Saved entries
========================================================================
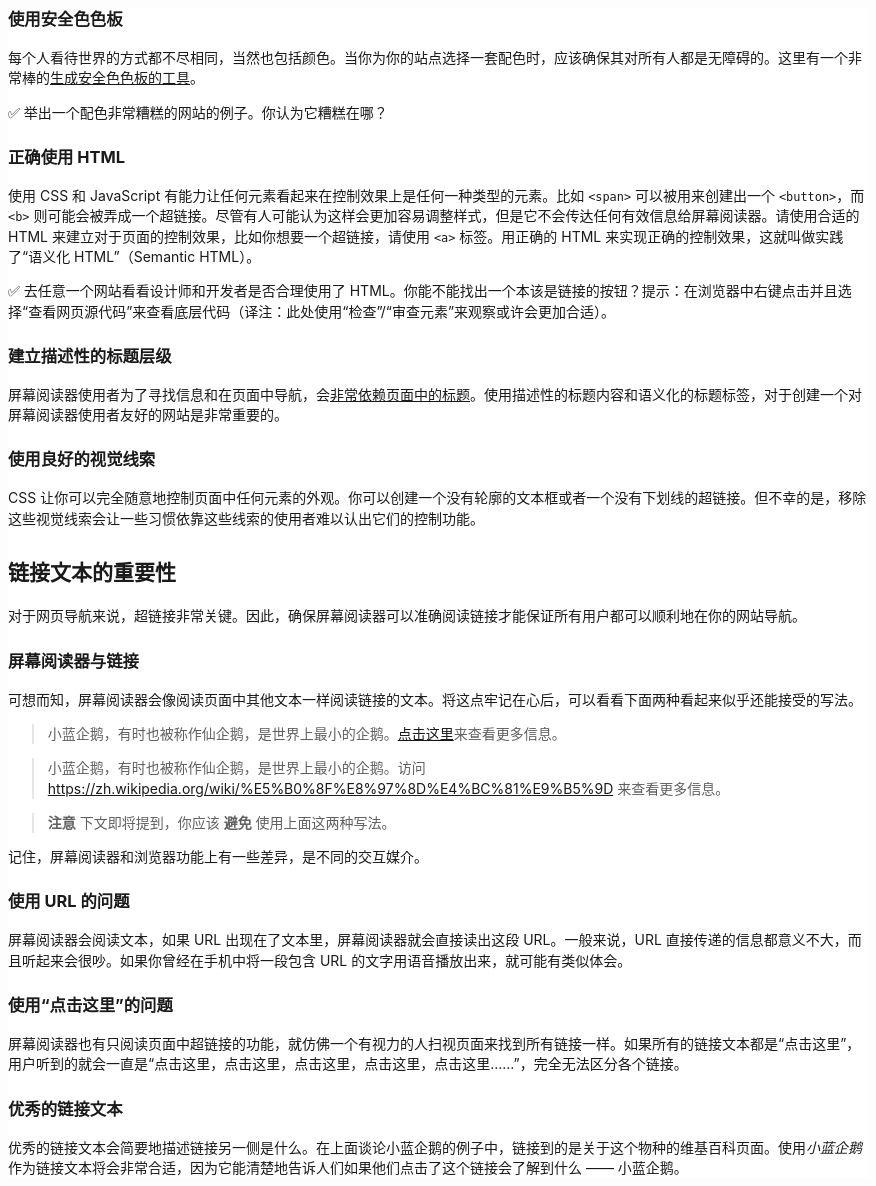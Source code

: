 ### 使用安全色色板

每个人看待世界的方式都不尽相同，当然也包括颜色。当你为你的站点选择一套配色时，应该确保其对所有人都是无障碍的。这里有一个非常棒的[生成安全色色板的工具](http://colorsafe.co/)。

✅ 举出一个配色非常糟糕的网站的例子。你认为它糟糕在哪？

### 正确使用 HTML

使用 CSS 和 JavaScript 有能力让任何元素看起来在控制效果上是任何一种类型的元素。比如 `<span>` 可以被用来创建出一个 `<button>`，而 `<b>` 则可能会被弄成一个超链接。尽管有人可能认为这样会更加容易调整样式，但是它不会传达任何有效信息给屏幕阅读器。请使用合适的 HTML 来建立对于页面的控制效果，比如你想要一个超链接，请使用 `<a>` 标签。用正确的 HTML 来实现正确的控制效果，这就叫做实践了“语义化 HTML”（Semantic HTML）。

✅ 去任意一个网站看看设计师和开发者是否合理使用了 HTML。你能不能找出一个本该是链接的按钮？提示：在浏览器中右键点击并且选择“查看网页源代码”来查看底层代码（译注：此处使用“检查”/“审查元素”来观察或许会更加合适）。

### 建立描述性的标题层级

屏幕阅读器使用者为了寻找信息和在页面中导航，会[非常依赖页面中的标题](https://webaim.org/projects/screenreadersurvey8/#finding)。使用描述性的标题内容和语义化的标题标签，对于创建一个对屏幕阅读器使用者友好的网站是非常重要的。

### 使用良好的视觉线索

CSS 让你可以完全随意地控制页面中任何元素的外观。你可以创建一个没有轮廓的文本框或者一个没有下划线的超链接。但不幸的是，移除这些视觉线索会让一些习惯依靠这些线索的使用者难以认出它们的控制功能。

## 链接文本的重要性

对于网页导航来说，超链接非常关键。因此，确保屏幕阅读器可以准确阅读链接才能保证所有用户都可以顺利地在你的网站导航。

### 屏幕阅读器与链接

可想而知，屏幕阅读器会像阅读页面中其他文本一样阅读链接的文本。将这点牢记在心后，可以看看下面两种看起来似乎还能接受的写法。

> 小蓝企鹅，有时也被称作仙企鹅，是世界上最小的企鹅。[点击这里](https://zh.wikipedia.org/wiki/%E5%B0%8F%E8%97%8D%E4%BC%81%E9%B5%9D)来查看更多信息。

> 小蓝企鹅，有时也被称作仙企鹅，是世界上最小的企鹅。访问 https://zh.wikipedia.org/wiki/%E5%B0%8F%E8%97%8D%E4%BC%81%E9%B5%9D 来查看更多信息。

> **注意** 下文即将提到，你应该 **避免** 使用上面这两种写法。

记住，屏幕阅读器和浏览器功能上有一些差异，是不同的交互媒介。

### 使用 URL 的问题

屏幕阅读器会阅读文本，如果 URL 出现在了文本里，屏幕阅读器就会直接读出这段 URL。一般来说，URL 直接传递的信息都意义不大，而且听起来会很吵。如果你曾经在手机中将一段包含 URL 的文字用语音播放出来，就可能有类似体会。

### 使用“点击这里”的问题

屏幕阅读器也有只阅读页面中超链接的功能，就仿佛一个有视力的人扫视页面来找到所有链接一样。如果所有的链接文本都是“点击这里”，用户听到的就会一直是“点击这里，点击这里，点击这里，点击这里，点击这里……”，完全无法区分各个链接。

### 优秀的链接文本

优秀的链接文本会简要地描述链接另一侧是什么。在上面谈论小蓝企鹅的例子中，链接到的是关于这个物种的维基百科页面。使用*小蓝企鹅*作为链接文本将会非常合适，因为它能清楚地告诉人们如果他们点击了这个链接会了解到什么 —— 小蓝企鹅。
========================================================================
■ **Brief**
Would you copy out all the data exactly, without the images?

■ **Task response**
Source code

: ### 使用安全色色板

每个人看待世界的方式都不尽相同，当然也包括颜色。当你为你的站点选择一套配色时，应该确保其对所有人都是无障碍的。这里有一个非常棒的[生成安全色色板的工具](http://colorsafe.co/)。

✅ 举出一个配色非常糟糕的网站的例子。你认为它糟糕在哪？

### 正确使用 HTML

使用 CSS 和 JavaScript 有能力让任何元素看起来在控制效果上是任何一种类型的元素。比如 `<span>` 可以被用来创建出一个 `<button>`，而 `<b>` 则可能会被弄成一个超链接。尽管有人可能认为这样会更加容易调整样式，但是它不会传达任何有效信息给屏幕阅读器。请使用合适的 HTML 来建立对于页面的控制效果，比如你想要一个超链接，请使用 `<a>` 标签。用正确的 HTML 来实现正确的控制效果，这就叫做实践了“语义化 HTML”（Semantic HTML）。

✅ 去任意一个网站看看设计师和开发者是否合理使用了 HTML。你能不能找出一个本该是链接的按钮？提示：在浏览器中右键点击并且选择“查看网页源代码”来查看底层代码（译注：此处使用“检查”/“审查元素”来观察或许会更加合适）。

### 建立描述性的标题层级

屏幕阅读器使用者为了寻找信息和在页面中导航，会[非常依赖页面中的标题](https://webaim.org/projects/screenreadersurvey8/#finding)。使用描述性的标题内容和语义化的标题标签，对于创建一个对屏幕阅读器使用者友好的网站是非常重要的。

### 使用良好的视觉线索

CSS 让你可以完全随意地控制页面中任何元素的外观。你可以创建一个没有轮廓的文本框或者一个没有下划线的超链接。但不幸的是，移除这些视觉线索会让一些习惯依靠这些线索的使用者难以认出它们的控制功能。

## 链接文本的重要性

对于网页导航来说，超链接非常关键。因此，确保屏幕阅读器可以准确阅读链接才能保证所有用户都可以顺利地在你的网站导航。

### 屏幕阅读器与链接

可想而知，屏幕阅读器会像阅读页面中其他文本一样阅读链接的文本。将这点牢记在心后，可以看看下面两种看起来似乎还能接受的写法。

> 小蓝企鹅，有时也被称作仙企鹅，是世界上最小的企鹅。[点击这里](https://zh.wikipedia.org/wiki/%E5%B0%8F%E8%97%8D%E4%BC%81%E9%B5%9D)来查看更多信息。

> 小蓝企鹅，有时也被称作仙企鹅，是世界上最小的企鹅。访问 https://zh.wikipedia.org/wiki/%E5%B0%8F%E8%97%8D%E4%BC%81%E9%B5%9D 来查看更多信息。

> **注意** 下文即将提到，你应该 **避免** 使用上面这两种写法。

记住，屏幕阅读器和浏览器功能上有一些差异，是不同的交互媒介。

### 使用 URL 的问题

屏幕阅读器会阅读文本，如果 URL 出现在了文本里，屏幕阅读器就会直接读出这段 URL。一般来说，URL 直接传递的信息都意义不大，而且听起来会很吵。如果你曾经在手机中将一段包含 URL 的文字用语音播放出来，就可能有类似体会。

### 使用“点击这里”的问题

屏幕阅读器也有只阅读页面中超链接的功能，就仿佛一个有视力的人扫视页面来找到所有链接一样。如果所有的链接文本都是“点击这里”，用户听到的就会一直是“点击这里，点击这里，点击这里，点击这里，点击这里……”，完全无法区分各个链接。

### 优秀的链接文本

优秀的链接文本会简要地描述链接另一侧是什么。在上面谈论小蓝企鹅的例子中，链接到的是关于这个物种的维基百科页面。使用*小蓝企鹅*作为链接文本将会非常合适，因为它能清楚地告诉人们如果他们点击了这个链接会了解到什么 —— 小蓝企鹅。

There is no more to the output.